Saturday, May 1, 2010

Wet Wings Bursting Forth

I read Gabrielle Roth's "Sweat Your Prayers", think of Saul David Raye's 'Ananda Tandava' dance and wonder what the dance of destruction he mentioned is called. I want to put on some music and dance my lingering grief, sadness and fear away. I felt like, when my job and character were threatened by someone who sexually harassed me, as if everything I'd worked for would be taken away. I try to be positive, but I am having difficulty breathing freely, both because of the pollen, and this fear. I feel like I am myself wrapped in a cocoon of grief woven through with the grief threads of every woman who has been labeled as unbalanced or crazy because they protested a man's actions. I feel like I am my own mother wanting simultaneously to beat that guy over the head with a wall air-conditioning unit, and pour myself a nice cup of tea, and say, "There love. It's okay. The bad man is gone. All gone now." I sing to mother, to Ma, to Kali Ma, Durga Ma...protect me!!!!

I do Bound Lotus, again, and erupt into dance.
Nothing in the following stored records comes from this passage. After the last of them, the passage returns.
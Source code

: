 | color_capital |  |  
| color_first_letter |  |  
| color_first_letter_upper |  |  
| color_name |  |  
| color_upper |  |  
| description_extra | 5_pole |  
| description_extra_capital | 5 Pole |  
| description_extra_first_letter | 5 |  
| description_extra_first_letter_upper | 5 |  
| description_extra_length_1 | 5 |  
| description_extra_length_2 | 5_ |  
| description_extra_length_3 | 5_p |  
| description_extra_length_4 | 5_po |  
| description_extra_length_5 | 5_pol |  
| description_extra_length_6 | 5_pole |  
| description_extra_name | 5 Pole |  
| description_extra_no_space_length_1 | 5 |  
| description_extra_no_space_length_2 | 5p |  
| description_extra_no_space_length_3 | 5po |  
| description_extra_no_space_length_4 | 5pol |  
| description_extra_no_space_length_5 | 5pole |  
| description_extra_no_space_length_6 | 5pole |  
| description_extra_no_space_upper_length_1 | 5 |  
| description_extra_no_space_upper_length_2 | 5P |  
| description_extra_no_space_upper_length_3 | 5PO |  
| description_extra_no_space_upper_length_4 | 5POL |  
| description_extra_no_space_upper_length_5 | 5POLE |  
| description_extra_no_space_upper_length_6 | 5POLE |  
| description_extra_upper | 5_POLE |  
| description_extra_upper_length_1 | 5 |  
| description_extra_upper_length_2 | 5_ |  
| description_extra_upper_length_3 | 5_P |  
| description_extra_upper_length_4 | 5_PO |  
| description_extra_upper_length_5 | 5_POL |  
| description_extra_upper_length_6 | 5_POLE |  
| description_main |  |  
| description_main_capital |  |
Then I read Gabrielle Roth's words: "I know she'll emerge next month like a butterfly from a grief cocoon, flap her damp wings until they dry, and flutter across town..."

Last night, in meditation, I saw the physical eyes and the 3rd eye as an Infinity symbol with a sun above it. It is the Heart of the Christos symbol from Sekhem-Sekeim-Reiki that I teach. A little SSR and some R&R is what I need.